No. 7 Subway Line Extension

Compensation (fracture) grouting

Traditional vertical borings and horizontal cores taken from inside the tunnel indicated a limited rock cover between the end of the tunnel drive and the receiving cavern entrance. The rock was also highly fractured above the one TBM alignment. Additionally, the pillar between tunnels was only one-half tunnel diameter wide. Keller was called in by the project’s general contractor, S3 II Tunnel Constructors, to perform stabilization grouting in preparation for the passing of the first TBM.

Given the nature of the fracturing, Keller recommended the use of microfine cement grout for stabilization. The entire staging, drilling, colloidal mixing, and grouting operation was accomplished in low-headroom conditions within the active, basement-level passenger pick-up/drop-off area of the Port Authority bus terminal. S3 II removed the concrete roadway bed over the target zone and excavated the base material to the top of the rock. 

Keller used a low-headroom rotary rig with a down-the-hole hammer to drill to the tunnel springline from 24 ft below working grade. Each hole was water-tested before grouting to determine the rock's permeability. A 1-inch diameter fiberglass bar with centralizers was inserted for the full length of the hole before grouting to aid in tying the rock together as a single mass. Grouting was initiated at the holes with the highest permeability. Grout was pumped at a maximum pressure of 25 psi until absolute refusal.

Ground freezing 

A previously unidentified dip in the competent bedrock required the tunneling contractor to modify the ground to solidify the envelope above the tunnel. Ground freezing was chosen as the safest and most assured ground modification method to support the tunnel section's hand mining. Ground modification and hand mining were performed to safely maintain stability, restrict groundwater inflow, and limit settlement of the overlying structures.

The ground freeze design incorporated drilling and installing 25 angled freeze pipes, field located, to depths ranging from 80 ft to 110 ft. The welded steel freeze pipes were installed using a dual rotary drill rig capable of providing the steeply angled cased holes to reach the target zone. The locations were precisely selected to avoid the many utilities under Eleventh Avenue. In addition, three pipes designed to obtain ground temperatures were installed in proximity. These temperature monitors were field-located based on the actual freeze pipe alignment.

Each freeze pipe was connected to supply and return headers via a custom freeze head. The supply and return headers were piped directly into the refrigeration unit, which circulated the coolant calcium chloride brine and delivered to the freeze pipes, extracting heat from the ground. The soil strength in the freeze zone varied with the distance from an active freeze pipe, typically between 400 and 600 pounds PSI.
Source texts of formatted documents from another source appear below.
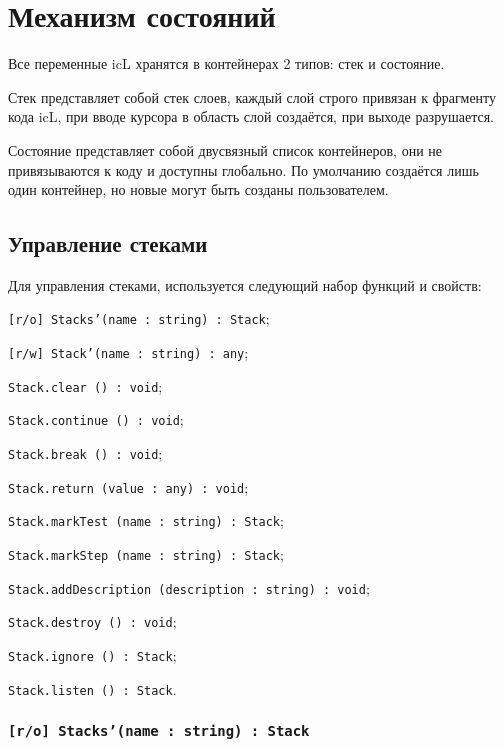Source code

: \section{Механизм состояний}

Все переменные icL хранятся в контейнерах 2 типов: стек и состояние.

Стек представляет собой стек слоев, каждый слой строго привязан к фрагменту кода icL, при вводе курсора в область слой создаётся, при выходе разрушается.

Состояние представляет собой двусвязный список контейнеров, они не привязываются к коду и доступны глобально. По умолчанию создаётся лишь один контейнер, но новые могут быть созданы пользователем.

\subsection{Управление стеками}
\label{stack:control}

Для управления стеками, используется следующий набор функций и свойств:
\begin{icItems}
	\item \texttt{[r/o] Stacks'(name : string) : Stack};
	\item \texttt{[r/w] Stack'(name : string) : any};
	\item \texttt{Stack.clear () : void};
	\item \texttt{Stack.continue () : void};
	\item \texttt{Stack.break () : void};
	\item \texttt{Stack.return (value : any) : void};
	\item \texttt{Stack.markTest (name : string) : Stack};
	\item \texttt{Stack.markStep (name : string) : Stack};
	\item \texttt{Stack.addDescription (description : string) : void};
	\item \texttt{Stack.destroy () : void};
	\item \texttt{Stack.ignore () : Stack};
	\item \texttt{Stack.listen () : Stack}.
\end{icItems}

\subsubsection{\texttt{[r/o] Stacks'(name : string) : Stack}}


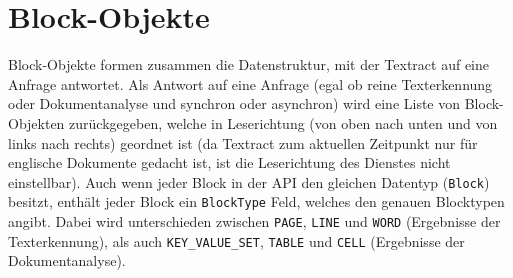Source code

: \documentclass{whswinvcbook}
\begin{document}
\section{Block-Objekte}
Block-Objekte formen zusammen die Datenstruktur, mit der Textract auf eine Anfrage antwortet. Als Antwort auf eine Anfrage (egal ob reine Texterkennung oder Dokumentanalyse und synchron oder asynchron) wird eine Liste von Block-Objekten zurückgegeben, welche in Leserichtung (von oben nach unten und von links nach rechts) geordnet ist (da Textract zum aktuellen Zeitpunkt nur für englische Dokumente gedacht ist, ist die Leserichtung des Dienstes nicht einstellbar). Auch wenn jeder Block in der API den gleichen Datentyp (\texttt{Block}) besitzt, enthält jeder Block ein \texttt{BlockType} Feld, welches den genauen Blocktypen angibt. Dabei wird unterschieden zwischen \texttt{PAGE}, \texttt{LINE} und \texttt{WORD} (Ergebnisse der Texterkennung), als auch \texttt{KEY\_VALUE\_SET}, \texttt{TABLE} und \texttt{CELL} (Ergebnisse der Dokumentanalyse).
\end{document}
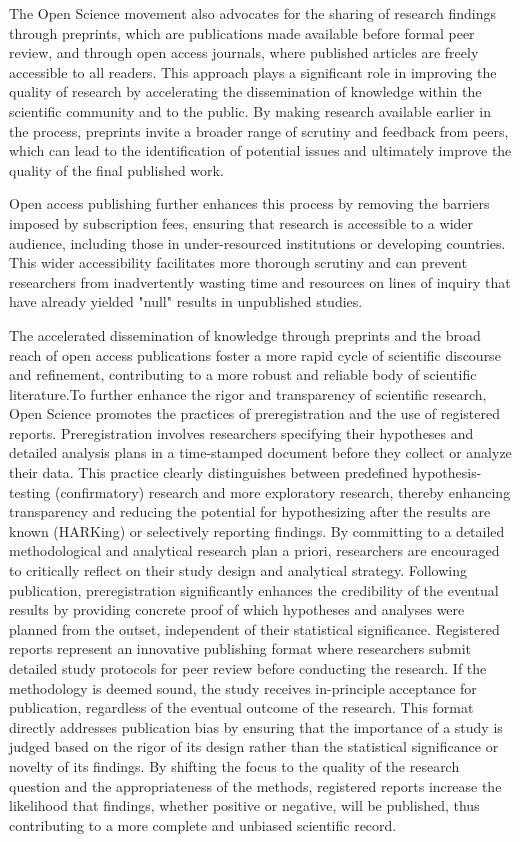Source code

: \documentclass{article}
\begin{document}
The Open Science movement also advocates for the sharing of research findings through preprints, which are publications made available before formal peer review, and through open access journals, where published articles are freely accessible to all readers. This approach plays a significant role in improving the quality of research by accelerating the dissemination of knowledge within the scientific community and to the public. By making research available earlier in the process, preprints invite a broader range of scrutiny and feedback from peers, which can lead to the identification of potential issues and ultimately improve the quality of the final published work.

Open access publishing further enhances this process by removing the barriers imposed by subscription fees, ensuring that research is accessible to a wider audience, including those in under-resourced institutions or developing countries. This wider accessibility facilitates more thorough scrutiny and can prevent researchers from inadvertently wasting time and resources on lines of inquiry that have already yielded "null" results in unpublished studies.

The accelerated dissemination of knowledge through preprints and the broad reach of open access publications foster a more rapid cycle of scientific discourse and refinement, contributing to a more robust and reliable body of scientific literature.To further enhance the rigor and transparency of scientific research, Open Science promotes the practices of preregistration and the use of registered reports. Preregistration involves researchers specifying their hypotheses and detailed analysis plans in a time-stamped document before they collect or analyze their data. This practice clearly distinguishes between predefined hypothesis-testing (confirmatory) research and more exploratory research, thereby enhancing transparency and reducing the potential for hypothesizing after the results are known (HARKing) or selectively reporting findings. By committing to a detailed methodological and analytical research plan a priori, researchers are encouraged to critically reflect on their study design and analytical strategy. Following publication, preregistration significantly enhances the credibility of the eventual results by providing concrete proof of which hypotheses and analyses were planned from the outset, independent of their statistical significance. Registered reports represent an innovative publishing format where researchers submit detailed study protocols for peer review before conducting the research. If the methodology is deemed sound, the study receives in-principle acceptance for publication, regardless of the eventual outcome of the research. This format directly addresses publication bias by ensuring that the importance of a study is judged based on the rigor of its design rather than the statistical significance or novelty of its findings. By shifting the focus to the quality of the research question and the appropriateness of the methods, registered reports increase the likelihood that findings, whether positive or negative, will be published, thus contributing to a more complete and unbiased scientific record.
\end{document}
The monitoring program consisted of daily measurements and graphical representations of the ground temperatures gathered from the three temperature monitor pipes. During the formation and maintenance of the frozen ground, the thermocouples were measured daily to provide assurance of the ground freezing progress.

Once the data from the temperature monitors indicated that the soil mass within the tail tunnel excavation had reached the target temperature, the contractor began removing the rock along the alignment using line drilling and an excavator-mounted hydraulic hammer. A staged excavation sequence, composed of six five-foot zones, was developed. This allowed for a timed deactivation of freeze pipes within the excavation envelope and the installation of rib beams and shotcrete.

The ground freezing system was deactivated upon completion of the work, and the surface components were removed from the site. The freeze pipes were then abandoned by Tremie grouting in place.